Wednesday, February 12, 2014

yeah. if i'm going to bother deconstructing the paine, i should deconstruct the burke first. i knew i picked up something by burke at a garage sale (i wouldn't expect to connect with burke too deeply, but for a quarter, you garb something like that), but wasn't sure if it was the reflections on the revolution. it was. so, that first, then the paine.

in fact, i'm certain i picked the paine & burke up at the same garage sale. somebody must have taken a course...probably 50 years ago.

well, actually, the editions are '87 and '92.
so, i'm considering setting my clock to cst. i live in the eastern time zone. allow me to explain.

i grew up in ottawa, which is several hundred kilometres east of where i am now, windsor. so, the sun came up earlier there, and set a little earlier as well. yet, i always wanted the sun to come up even earlier, not later. drats. foiled. yet, i feel if i set my clocks to cst, it will overcompensate in the direction i'd prefer.

then i started wondering if maybe everybody was on cst anyways, and it's weird that i'm still on est.

well, you'd have to think that a substantial number of people in the est edge of the midwest live on cst. those boundaries are probably merely a suggestion.

"see, this is why we can't have anarchism - i bet they think they can just pick their own time zones"

stuck in the middle of an alley closing in on all sides (bandstand mix) (original upload)

i downloaded bandstand for the drums because the way i wrote the track required something that would read general midi through track 10. these are the drums that will be worked into the final mix. it's basically a way to play old midi files through vst, so i figure it qualifies as a different card mix.

written in early 2001. initially rendered feb 12, 2014.

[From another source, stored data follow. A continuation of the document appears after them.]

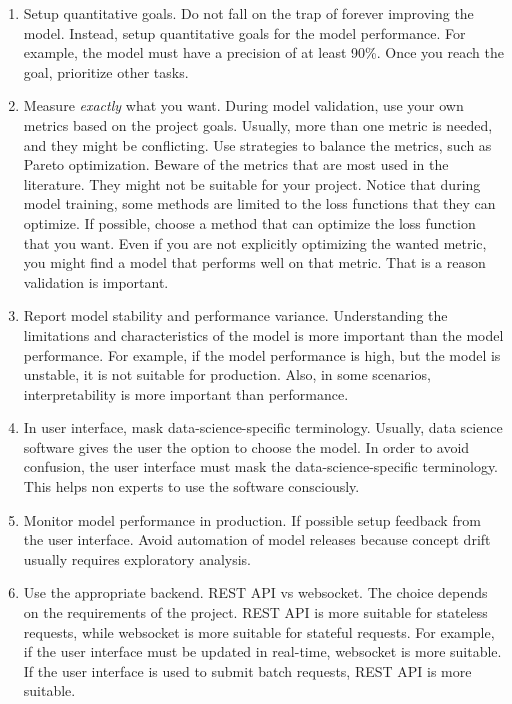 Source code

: \begin{enumerate}
  \item Setup quantitative goals.  Do not fall on the trap of forever improving the model.
    Instead, setup quantitative goals for the model performance.  For example, the model
    must have a precision of at least 90\%.  Once you reach the goal, prioritize other
    tasks.
  \item Measure \emph{exactly} what you want.  During model validation, use your own
    metrics based on the project goals.  Usually, more than one metric is needed, and they
    might be conflicting.  Use strategies to balance the metrics, such as Pareto
    optimization.  Beware of the metrics that are most used in the literature.  They might not
    be suitable for your project.  Notice that during model training, some methods are
    limited to the loss functions that they can optimize.  If possible, choose a method
    that can optimize the loss function that you want.  Even if you are not explicitly
    optimizing the wanted metric, you might find a model that performs well on that metric.
    That is a reason validation is important.
  \item Report model stability and performance variance.  Understanding the limitations
    and characteristics of the model is more important than the model performance.  For
    example, if the model performance is high, but the model is unstable, it is not
    suitable for production.  Also, in some scenarios, interpretability is more important than
    performance.
  \item In user interface, mask data-science-specific terminology.  Usually, data science
    software gives the user the option to choose the model.  In order to avoid confusion,
    the user interface must mask the data-science-specific terminology.  This helps non
    experts to use the software consciously.
  \item Monitor model performance in production.  If possible setup feedback from the user
    interface.  Avoid automation of model releases because concept drift usually requires
    exploratory analysis.
  \item Use the appropriate backend.  REST API vs websocket.  The choice depends on the
    requirements of the project.  REST API is more suitable for stateless requests, while
    websocket is more suitable for stateful requests.  For example, if the user interface
    must be updated in real-time, websocket is more suitable.  If the user interface is
    used to submit batch requests, REST API is more suitable.
\end{enumerate}
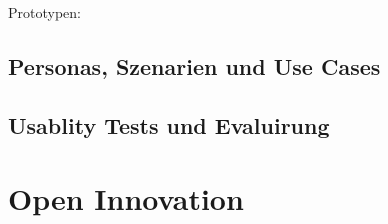 Prototypen:


\subsection{Personas, Szenarien und Use Cases}




\subsection{Usablity Tests und Evaluirung}


\section{Open Innovation}




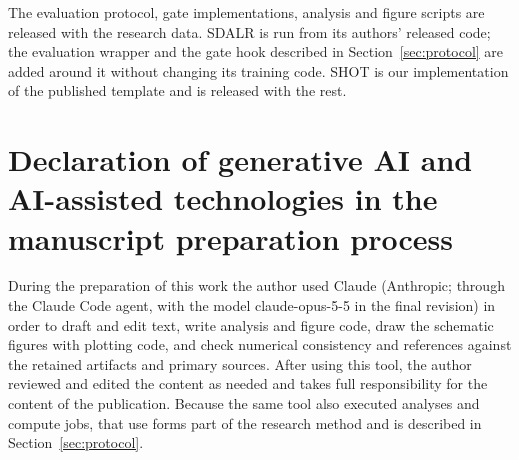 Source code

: The evaluation protocol, gate implementations, analysis and figure scripts are released with the research data. SDALR is
run from its authors' released code; the evaluation wrapper and the gate hook described in Section~\ref{sec:protocol} are
added around it without changing its training code. SHOT is our implementation of the published template and is released
with the rest.

\section*{Declaration of generative AI and AI-assisted technologies in the manuscript preparation process}

During the preparation of this work the author used Claude (Anthropic; through the Claude Code agent, with the model
claude-opus-5-5 in the final revision) in order to draft and edit text, write analysis and figure code, draw the schematic
figures with plotting code, and check numerical consistency and references against the retained artifacts and primary
sources. After using this tool, the author reviewed and edited the content as needed and takes full responsibility for the
content of the publication. Because the same tool also executed analyses and compute jobs, that use forms part of the
research method and is described in Section~\ref{sec:protocol}.
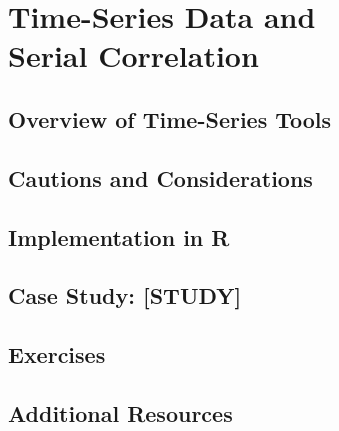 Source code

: 
\chapter{Time-Series Data and\\ Serial Correlation}

\section{Overview of Time-Series Tools}

\section{Cautions and Considerations}

\section{Implementation in R}

\section{Case Study: [STUDY]}

\section{Exercises}

\section{Additional Resources}
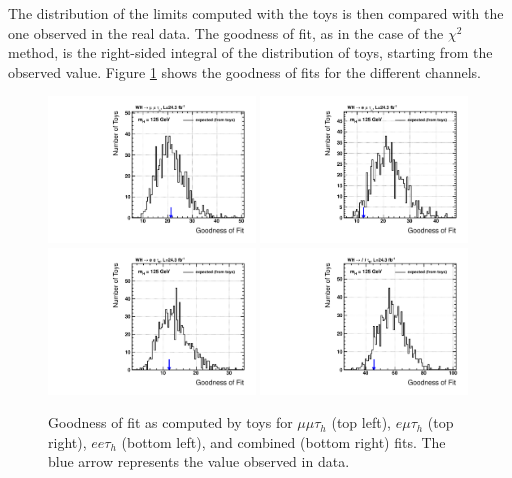 The distribution of the limits computed with the toys is then compared with the one observed in the real data. The goodness of fit, as in the case of the $\chi^2$ method, is the right-sided integral of the distribution of toys, starting from the observed value. Figure \ref{fig:gof} shows the goodness of fits for the different channels.

\begin{figure}
\begin{center}
  \includegraphics[width=0.49\textwidth]{4_Analisys/pics/GoF/mmt-goodness-of-fit-125.pdf}
  \includegraphics[width=0.49\textwidth]{4_Analisys/pics/GoF/emt-goodness-of-fit-125.pdf}\\
  \includegraphics[width=0.49\textwidth]{4_Analisys/pics/GoF/eet-goodness-of-fit-125.pdf}
  \includegraphics[width=0.49\textwidth]{4_Analisys/pics/GoF/vhtt_wh-goodness-of-fit-125.pdf}\\
  \caption{Goodness of fit as computed by toys for $\mu\mu\tau_h$ (top left), $e\mu\tau_h$ (top right), $ee\tau_h$ (bottom left), and combined (bottom right) fits. The blue arrow represents the value observed in data.}
  \label{fig:gof}
\end{center}
\end{figure}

http://jasonparent.bandcamp.com/track/bandstand-mix
you know, i admit i've got it pretty good living in the heart of a white supremacist, colonial empire. but am i supposed to want to exchange it for packaging socks in a factory? movements that place labour at the core of a moral outlook frighten me.\

but i realize it's unfair to dump it off to some other entire universe, under conditions of almost literal slavery. so, automation.

it seems to be that the global economy is distributing resources more fairly than we'd like to realize. we're just looking at a different level of fairness than the economy is, if i can anthropomorphize the economy for a moment. see, when the economy sees wealth distribution, it thinks of it in terms of data collections, which correspond with rules put in place by modern countries, or perhaps trade blocks - or even more precisely blocks within trade blocks. so, it thinks that the level of wealth in spain should be closer to the mean level of wealth, which happens to be a much lower standard of living. meanwhile, conditions are improving very slightly in large, developing economies. so, it's a transfer of wealth from certain more wealthy areas to certain less wealthy areas. that's a more even distribution, in that sense. that process is also happening in more developed economies, but is taking longer to collapse because they're more developed. look at detroit.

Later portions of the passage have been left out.